John Dellaporta: Thanks! I've been on a quest to find more people who've actually seen it to gush about it to, so thank YOU!
Caitlin: How many times have you watched this movie?
John: I've seen it twice, both times on Video on Demand. Did you make it to a theatre?
Caitlin: I rented it from iTunes. To prepare for this, I sang all of Cathy's songs last night.
Caitlin: Let's start with the casting: I had reservations about Jeremy Jordan, but was ALL about Anna Kendrick.
John: Anna Kendrick is my future soulmate. My feelings on Jeremy Jordan are well-publicized, BUT I think he was terrific in the movie.
Caitlin: Overall, I wanted more emotive reaction from both of them. If we're going to see the other side of a traditionally one-sided conversation then the other side should really BE there, too.
John: I feel like the choice was justified. They were able to make the textual fact that these are mostly monologues work. A good example is "See I'm Smiling," where the conversation until the argument is two people not actually talking.
Caitlin: But "If I Didn't Believe in You," just felt numb.
John: I think that was definitely a choice, especially considering how they decided to stage "A Part of That", where she's just getting buried at the parties.
Caitlin: Do you think the film was (like me) "Team Cathy?"
John: I think that just because people accuse the play of being very "Team Jamie," I noticed the neutrality of the movie.
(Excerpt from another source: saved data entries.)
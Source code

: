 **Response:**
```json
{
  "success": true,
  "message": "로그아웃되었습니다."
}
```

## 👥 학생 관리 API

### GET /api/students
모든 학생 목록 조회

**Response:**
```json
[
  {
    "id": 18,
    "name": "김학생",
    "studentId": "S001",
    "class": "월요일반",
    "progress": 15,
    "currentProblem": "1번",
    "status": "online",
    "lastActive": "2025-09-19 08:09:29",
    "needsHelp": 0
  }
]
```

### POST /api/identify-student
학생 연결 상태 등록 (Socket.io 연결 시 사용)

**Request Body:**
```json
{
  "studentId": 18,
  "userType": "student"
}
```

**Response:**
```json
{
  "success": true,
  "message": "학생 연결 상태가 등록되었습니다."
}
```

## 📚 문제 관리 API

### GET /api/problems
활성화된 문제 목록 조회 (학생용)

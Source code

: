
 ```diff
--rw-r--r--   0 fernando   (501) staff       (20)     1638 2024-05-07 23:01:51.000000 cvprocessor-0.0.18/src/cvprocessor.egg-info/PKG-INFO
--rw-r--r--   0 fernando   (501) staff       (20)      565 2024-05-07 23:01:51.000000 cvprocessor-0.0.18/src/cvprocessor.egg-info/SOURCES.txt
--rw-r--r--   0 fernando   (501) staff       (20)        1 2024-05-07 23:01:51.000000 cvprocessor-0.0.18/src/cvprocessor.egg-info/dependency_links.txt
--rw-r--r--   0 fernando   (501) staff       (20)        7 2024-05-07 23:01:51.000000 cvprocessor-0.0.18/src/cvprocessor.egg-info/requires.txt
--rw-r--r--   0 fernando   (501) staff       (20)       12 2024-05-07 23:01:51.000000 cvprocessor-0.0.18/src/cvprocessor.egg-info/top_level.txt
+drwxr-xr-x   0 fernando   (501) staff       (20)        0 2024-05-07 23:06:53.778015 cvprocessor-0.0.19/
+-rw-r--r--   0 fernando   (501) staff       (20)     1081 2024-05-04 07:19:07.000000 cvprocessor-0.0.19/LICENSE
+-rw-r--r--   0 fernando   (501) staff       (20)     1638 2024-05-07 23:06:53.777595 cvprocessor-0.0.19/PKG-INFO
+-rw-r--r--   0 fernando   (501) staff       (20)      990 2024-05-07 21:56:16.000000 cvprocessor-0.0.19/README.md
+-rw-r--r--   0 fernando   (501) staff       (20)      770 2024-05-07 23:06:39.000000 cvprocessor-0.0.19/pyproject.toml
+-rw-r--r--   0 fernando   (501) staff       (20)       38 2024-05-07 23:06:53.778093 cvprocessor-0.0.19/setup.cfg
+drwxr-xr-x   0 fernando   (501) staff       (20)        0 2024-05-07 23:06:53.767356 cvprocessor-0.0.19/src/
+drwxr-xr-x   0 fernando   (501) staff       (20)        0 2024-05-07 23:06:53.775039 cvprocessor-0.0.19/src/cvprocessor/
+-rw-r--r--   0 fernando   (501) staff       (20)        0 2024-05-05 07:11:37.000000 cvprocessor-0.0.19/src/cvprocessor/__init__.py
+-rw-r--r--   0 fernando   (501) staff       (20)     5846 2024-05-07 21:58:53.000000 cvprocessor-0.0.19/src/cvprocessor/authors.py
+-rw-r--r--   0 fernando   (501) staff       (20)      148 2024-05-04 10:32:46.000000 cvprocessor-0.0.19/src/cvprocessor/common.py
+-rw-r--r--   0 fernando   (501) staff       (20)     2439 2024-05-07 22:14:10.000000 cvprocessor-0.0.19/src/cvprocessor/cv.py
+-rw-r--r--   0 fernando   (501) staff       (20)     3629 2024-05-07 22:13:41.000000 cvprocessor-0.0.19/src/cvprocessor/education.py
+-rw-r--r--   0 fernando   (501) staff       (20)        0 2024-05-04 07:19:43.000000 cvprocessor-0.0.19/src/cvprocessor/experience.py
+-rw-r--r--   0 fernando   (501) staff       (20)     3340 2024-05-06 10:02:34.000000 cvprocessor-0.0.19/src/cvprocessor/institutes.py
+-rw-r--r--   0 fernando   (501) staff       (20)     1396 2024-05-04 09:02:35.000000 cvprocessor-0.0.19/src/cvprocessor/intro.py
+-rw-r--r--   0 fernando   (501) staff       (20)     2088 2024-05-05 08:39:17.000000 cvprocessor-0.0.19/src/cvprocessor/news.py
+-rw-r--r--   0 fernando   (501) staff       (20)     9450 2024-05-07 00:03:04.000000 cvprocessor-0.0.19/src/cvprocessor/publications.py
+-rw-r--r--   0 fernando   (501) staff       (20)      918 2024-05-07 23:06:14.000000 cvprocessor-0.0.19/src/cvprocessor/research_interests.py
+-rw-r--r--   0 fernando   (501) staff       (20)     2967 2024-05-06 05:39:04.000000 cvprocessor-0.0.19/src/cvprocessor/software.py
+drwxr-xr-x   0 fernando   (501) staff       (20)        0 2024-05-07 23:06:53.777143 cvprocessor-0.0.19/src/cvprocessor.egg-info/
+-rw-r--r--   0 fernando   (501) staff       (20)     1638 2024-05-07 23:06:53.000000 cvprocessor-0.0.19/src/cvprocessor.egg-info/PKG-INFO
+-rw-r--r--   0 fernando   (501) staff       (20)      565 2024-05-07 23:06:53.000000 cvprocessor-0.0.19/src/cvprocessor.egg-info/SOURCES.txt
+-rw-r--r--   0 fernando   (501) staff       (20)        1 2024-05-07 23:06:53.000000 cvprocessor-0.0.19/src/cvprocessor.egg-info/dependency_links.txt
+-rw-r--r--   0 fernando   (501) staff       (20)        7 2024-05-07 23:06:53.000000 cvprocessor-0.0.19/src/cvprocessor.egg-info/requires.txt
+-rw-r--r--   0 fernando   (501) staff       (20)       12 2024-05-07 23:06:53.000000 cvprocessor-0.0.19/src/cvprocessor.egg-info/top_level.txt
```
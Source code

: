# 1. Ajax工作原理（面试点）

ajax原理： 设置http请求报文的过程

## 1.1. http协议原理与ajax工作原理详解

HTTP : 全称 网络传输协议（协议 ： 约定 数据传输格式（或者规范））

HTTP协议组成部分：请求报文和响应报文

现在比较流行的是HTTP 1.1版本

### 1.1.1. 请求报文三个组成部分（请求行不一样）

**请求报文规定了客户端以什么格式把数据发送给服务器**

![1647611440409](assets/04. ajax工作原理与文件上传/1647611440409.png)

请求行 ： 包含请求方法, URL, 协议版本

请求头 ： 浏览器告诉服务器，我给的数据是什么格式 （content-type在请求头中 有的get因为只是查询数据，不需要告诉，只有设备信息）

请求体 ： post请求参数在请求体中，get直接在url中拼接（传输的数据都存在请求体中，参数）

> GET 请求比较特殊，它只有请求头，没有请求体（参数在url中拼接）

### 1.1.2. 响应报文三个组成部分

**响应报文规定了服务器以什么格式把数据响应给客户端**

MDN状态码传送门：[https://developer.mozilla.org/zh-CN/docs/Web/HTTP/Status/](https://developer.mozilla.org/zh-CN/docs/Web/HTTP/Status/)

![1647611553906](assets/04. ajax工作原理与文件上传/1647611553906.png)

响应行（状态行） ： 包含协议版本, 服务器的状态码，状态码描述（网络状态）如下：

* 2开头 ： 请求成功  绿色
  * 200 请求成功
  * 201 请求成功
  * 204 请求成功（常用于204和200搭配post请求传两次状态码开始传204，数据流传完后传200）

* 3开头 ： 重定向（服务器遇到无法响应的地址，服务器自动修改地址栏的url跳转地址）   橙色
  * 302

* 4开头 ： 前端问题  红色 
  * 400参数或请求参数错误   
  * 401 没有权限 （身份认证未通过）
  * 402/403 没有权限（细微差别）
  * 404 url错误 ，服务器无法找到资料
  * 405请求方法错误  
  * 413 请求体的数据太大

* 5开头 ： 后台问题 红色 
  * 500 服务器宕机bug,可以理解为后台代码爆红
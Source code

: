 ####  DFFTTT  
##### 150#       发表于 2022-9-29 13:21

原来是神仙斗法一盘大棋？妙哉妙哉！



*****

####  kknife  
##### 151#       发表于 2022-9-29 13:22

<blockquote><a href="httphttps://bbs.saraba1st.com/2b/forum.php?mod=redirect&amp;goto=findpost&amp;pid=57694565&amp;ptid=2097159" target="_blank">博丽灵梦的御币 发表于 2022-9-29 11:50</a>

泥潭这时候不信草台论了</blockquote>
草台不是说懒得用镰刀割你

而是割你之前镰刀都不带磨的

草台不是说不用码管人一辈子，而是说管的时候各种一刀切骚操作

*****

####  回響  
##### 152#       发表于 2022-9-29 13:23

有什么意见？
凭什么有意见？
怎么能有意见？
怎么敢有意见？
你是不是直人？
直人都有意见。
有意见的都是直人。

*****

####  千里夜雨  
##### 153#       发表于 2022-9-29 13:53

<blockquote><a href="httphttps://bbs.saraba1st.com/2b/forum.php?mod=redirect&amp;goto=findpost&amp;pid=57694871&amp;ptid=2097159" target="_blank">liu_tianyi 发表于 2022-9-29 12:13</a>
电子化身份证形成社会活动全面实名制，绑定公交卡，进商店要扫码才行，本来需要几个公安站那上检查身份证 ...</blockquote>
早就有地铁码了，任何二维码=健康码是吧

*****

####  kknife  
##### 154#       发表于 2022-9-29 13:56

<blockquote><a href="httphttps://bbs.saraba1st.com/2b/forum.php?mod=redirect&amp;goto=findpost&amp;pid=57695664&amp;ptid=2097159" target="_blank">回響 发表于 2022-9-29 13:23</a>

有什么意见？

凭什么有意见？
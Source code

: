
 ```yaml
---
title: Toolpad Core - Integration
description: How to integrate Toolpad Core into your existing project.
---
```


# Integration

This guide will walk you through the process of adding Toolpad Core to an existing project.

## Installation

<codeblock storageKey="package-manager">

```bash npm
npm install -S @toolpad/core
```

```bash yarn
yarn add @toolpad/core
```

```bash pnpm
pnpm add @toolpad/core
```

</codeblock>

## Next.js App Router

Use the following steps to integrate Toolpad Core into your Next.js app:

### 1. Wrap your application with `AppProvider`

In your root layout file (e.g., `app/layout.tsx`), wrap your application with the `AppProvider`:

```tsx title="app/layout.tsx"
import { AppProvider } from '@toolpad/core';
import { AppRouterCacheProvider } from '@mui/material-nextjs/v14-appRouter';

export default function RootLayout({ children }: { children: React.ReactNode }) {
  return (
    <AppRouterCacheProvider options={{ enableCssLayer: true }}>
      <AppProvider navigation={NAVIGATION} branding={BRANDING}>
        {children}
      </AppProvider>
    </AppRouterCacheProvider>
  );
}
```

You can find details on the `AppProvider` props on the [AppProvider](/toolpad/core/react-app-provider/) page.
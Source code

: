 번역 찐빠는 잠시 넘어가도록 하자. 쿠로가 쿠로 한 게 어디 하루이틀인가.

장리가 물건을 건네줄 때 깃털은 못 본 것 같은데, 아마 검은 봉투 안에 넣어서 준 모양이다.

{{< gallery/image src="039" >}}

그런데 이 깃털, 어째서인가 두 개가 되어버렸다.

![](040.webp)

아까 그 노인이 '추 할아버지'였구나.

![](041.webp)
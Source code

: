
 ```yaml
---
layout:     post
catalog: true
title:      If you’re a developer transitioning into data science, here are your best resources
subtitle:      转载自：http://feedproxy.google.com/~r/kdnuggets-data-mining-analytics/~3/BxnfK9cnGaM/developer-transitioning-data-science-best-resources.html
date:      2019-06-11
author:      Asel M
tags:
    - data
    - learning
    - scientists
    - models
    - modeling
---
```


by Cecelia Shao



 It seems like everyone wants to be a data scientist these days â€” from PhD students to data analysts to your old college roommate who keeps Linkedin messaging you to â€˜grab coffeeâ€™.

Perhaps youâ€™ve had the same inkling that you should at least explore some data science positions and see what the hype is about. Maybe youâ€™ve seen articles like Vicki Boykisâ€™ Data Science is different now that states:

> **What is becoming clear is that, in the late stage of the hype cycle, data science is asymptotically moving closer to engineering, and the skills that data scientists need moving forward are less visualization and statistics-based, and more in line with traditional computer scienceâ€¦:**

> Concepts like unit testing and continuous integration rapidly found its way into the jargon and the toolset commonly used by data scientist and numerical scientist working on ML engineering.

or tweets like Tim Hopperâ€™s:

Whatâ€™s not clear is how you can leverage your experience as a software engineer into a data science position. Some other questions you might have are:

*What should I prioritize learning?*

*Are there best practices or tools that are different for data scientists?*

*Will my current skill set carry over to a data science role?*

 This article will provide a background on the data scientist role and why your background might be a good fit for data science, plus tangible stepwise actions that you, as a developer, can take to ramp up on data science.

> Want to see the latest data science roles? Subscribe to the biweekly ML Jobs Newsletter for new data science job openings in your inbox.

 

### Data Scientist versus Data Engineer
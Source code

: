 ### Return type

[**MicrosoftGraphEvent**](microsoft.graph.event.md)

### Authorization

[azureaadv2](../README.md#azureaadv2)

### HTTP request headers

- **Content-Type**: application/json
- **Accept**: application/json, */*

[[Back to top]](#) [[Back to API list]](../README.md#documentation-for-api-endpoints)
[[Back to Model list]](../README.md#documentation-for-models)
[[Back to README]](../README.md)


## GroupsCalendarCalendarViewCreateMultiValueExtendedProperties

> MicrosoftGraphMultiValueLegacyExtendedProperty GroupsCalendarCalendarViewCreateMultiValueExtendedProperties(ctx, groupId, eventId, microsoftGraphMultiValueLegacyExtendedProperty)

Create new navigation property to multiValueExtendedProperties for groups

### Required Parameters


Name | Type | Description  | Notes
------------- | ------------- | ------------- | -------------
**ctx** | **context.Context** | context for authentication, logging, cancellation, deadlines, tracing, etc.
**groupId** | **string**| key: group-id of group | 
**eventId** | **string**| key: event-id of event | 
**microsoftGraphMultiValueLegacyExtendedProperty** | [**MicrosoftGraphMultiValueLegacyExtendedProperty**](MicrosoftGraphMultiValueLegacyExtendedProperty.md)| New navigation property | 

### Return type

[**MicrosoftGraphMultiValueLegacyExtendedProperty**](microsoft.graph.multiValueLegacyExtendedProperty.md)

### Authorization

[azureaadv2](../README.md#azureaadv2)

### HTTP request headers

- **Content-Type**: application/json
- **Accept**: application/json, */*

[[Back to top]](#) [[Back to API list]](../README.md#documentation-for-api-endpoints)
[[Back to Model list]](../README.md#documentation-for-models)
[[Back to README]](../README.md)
It may have swayed "Team Cathy," but Jamie's clear not-readiness for his success was a strong element.
Caitlin: I was definitely way more aware of HOW YOUNG they were when they met.
John: They're KIDS! They don't even know how they're screwing up! They definitely made very unique choices for the movie. How desperate and kind of ugly Jamie is in "If I Didn't Believe in You" instead of becoming that sort of "St. Jamie" you can see onstage. That song is so patronizing.
Caitlin: I hadn't really heard it that way before, but... it is! Mind blown!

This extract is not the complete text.